(PROVIDED DATA begins)
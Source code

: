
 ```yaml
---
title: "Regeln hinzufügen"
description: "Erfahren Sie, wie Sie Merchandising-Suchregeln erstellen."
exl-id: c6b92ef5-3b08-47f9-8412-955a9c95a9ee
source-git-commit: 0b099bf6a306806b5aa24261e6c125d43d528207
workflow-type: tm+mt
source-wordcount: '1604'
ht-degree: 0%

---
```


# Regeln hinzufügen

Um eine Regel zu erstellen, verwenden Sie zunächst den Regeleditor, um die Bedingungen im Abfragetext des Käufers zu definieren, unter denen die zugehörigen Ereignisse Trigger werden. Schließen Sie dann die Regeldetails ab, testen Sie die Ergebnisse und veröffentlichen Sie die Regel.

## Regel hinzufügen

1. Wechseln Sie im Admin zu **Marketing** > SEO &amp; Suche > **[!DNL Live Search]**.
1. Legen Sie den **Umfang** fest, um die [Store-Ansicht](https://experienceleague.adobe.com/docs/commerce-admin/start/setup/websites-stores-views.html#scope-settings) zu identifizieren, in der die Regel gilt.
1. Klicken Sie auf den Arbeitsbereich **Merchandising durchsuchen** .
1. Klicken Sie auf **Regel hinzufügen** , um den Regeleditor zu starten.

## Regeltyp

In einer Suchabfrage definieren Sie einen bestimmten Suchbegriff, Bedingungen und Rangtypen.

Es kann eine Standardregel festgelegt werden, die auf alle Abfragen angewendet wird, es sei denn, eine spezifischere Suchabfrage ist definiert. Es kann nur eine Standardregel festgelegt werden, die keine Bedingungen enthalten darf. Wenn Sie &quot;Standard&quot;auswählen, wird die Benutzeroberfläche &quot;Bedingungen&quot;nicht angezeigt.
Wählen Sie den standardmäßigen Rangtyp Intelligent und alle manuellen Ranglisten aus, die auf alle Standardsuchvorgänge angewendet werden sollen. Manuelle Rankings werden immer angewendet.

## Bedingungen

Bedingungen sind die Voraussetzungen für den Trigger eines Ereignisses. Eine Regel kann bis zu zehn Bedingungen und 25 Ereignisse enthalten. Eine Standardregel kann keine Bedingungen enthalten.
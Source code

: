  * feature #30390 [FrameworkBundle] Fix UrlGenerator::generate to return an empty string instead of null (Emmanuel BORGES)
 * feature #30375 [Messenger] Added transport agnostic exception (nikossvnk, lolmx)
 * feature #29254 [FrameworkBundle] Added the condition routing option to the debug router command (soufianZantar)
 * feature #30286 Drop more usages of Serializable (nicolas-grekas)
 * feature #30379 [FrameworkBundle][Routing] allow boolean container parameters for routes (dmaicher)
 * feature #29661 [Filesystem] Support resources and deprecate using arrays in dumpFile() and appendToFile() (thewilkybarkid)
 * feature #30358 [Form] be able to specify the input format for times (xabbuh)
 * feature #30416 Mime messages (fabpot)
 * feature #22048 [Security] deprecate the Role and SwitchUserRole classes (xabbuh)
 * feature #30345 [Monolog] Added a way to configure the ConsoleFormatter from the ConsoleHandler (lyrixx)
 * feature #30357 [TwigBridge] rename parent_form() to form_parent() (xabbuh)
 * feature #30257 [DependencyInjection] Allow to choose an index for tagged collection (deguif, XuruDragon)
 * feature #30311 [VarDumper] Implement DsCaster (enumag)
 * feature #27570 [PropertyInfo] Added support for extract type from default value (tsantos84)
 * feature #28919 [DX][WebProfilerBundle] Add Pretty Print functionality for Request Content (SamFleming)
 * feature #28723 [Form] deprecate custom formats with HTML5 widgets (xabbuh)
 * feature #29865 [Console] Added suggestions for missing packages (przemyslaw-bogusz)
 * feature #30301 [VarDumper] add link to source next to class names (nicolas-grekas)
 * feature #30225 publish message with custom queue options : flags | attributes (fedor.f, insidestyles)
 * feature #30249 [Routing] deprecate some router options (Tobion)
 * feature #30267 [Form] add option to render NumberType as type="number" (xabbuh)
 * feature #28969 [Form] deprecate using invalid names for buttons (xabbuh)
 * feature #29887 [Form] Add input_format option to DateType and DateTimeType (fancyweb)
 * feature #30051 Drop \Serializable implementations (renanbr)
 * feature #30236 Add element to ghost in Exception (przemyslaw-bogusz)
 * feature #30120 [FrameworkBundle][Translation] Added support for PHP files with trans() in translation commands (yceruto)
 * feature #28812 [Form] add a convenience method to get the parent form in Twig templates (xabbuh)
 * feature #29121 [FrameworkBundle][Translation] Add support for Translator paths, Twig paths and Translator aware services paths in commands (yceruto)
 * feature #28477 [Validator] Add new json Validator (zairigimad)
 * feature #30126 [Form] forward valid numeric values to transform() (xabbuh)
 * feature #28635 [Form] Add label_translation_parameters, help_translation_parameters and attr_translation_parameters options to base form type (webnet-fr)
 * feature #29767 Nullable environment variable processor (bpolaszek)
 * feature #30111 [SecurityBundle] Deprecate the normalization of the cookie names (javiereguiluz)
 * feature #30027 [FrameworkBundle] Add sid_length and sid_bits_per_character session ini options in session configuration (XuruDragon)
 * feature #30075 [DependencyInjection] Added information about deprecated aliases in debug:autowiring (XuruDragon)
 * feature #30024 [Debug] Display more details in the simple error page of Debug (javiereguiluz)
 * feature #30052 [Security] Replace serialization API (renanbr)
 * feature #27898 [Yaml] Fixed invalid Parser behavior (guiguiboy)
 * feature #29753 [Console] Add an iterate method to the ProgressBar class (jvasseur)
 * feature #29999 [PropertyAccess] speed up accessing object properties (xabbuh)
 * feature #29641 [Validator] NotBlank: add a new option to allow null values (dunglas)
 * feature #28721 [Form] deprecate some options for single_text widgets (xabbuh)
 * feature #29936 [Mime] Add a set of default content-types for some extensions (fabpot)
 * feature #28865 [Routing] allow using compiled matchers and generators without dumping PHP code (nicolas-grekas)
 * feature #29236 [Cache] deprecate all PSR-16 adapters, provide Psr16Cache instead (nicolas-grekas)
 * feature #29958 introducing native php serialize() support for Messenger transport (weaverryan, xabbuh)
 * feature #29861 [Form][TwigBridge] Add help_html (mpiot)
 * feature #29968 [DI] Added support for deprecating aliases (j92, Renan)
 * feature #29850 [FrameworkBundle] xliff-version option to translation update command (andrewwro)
(PROVIDED DATA ends)
TASK DESCRIPTION — Although the records may continue, retype only the lines from the first one through the one containing "null (Emmanuel BORGES)", exactly as they appear.

PROBLEM SOLUTION —
Source code

:
 ```yaml
---
title: "Regeln hinzufügen"
description: "Erfahren Sie, wie Sie Merchandising-Suchregeln erstellen."
exl-id: c6b92ef5-3b08-47f9-8412-955a9c95a9ee
source-git-commit: 0b099bf6a306806b5aa24261e6c125d43d528207
workflow-type: tm+mt
source-wordcount: '1604'
ht-degree: 0%

---
```


# Regeln hinzufügen

Um eine Regel zu erstellen, verwenden Sie zunächst den Regeleditor, um die Bedingungen im Abfragetext des Käufers zu definieren, unter denen die zugehörigen Ereignisse Trigger werden. Schließen Sie dann die Regeldetails ab, testen Sie die Ergebnisse und veröffentlichen Sie die Regel.

## Regel hinzufügen

1. Wechseln Sie im Admin zu **Marketing** > SEO &amp; Suche > **[!DNL Live Search]**.
1. Legen Sie den **Umfang** fest, um die [Store-Ansicht](https://experienceleague.adobe.com/docs/commerce-admin/start/setup/websites-stores-views.html#scope-settings) zu identifizieren, in der die Regel gilt.
1. Klicken Sie auf den Arbeitsbereich **Merchandising durchsuchen** .
1. Klicken Sie auf **Regel hinzufügen** , um den Regeleditor zu starten.

## Regeltyp

In einer Suchabfrage definieren Sie einen bestimmten Suchbegriff, Bedingungen und Rangtypen.

Es kann eine Standardregel festgelegt werden, die auf alle Abfragen angewendet wird, es sei denn, eine spezifischere Suchabfrage ist definiert. Es kann nur eine Standardregel festgelegt werden, die keine Bedingungen enthalten darf. Wenn Sie &quot;Standard&quot;auswählen, wird die Benutzeroberfläche &quot;Bedingungen&quot;nicht angezeigt.
Wählen Sie den standardmäßigen Rangtyp Intelligent und alle manuellen Ranglisten aus, die auf alle Standardsuchvorgänge angewendet werden sollen. Manuelle Rankings werden immer angewendet.

## Bedingungen

Bedingungen sind die Voraussetzungen für den Trigger eines Ereignisses. Eine Regel kann bis zu zehn Bedingungen und 25 Ereignisse enthalten. Eine Standardregel kann keine Bedingungen enthalten.
Source code

:  * feature #30390 [FrameworkBundle] Fix UrlGenerator::generate to return an empty string instead of null (Emmanuel BORGES)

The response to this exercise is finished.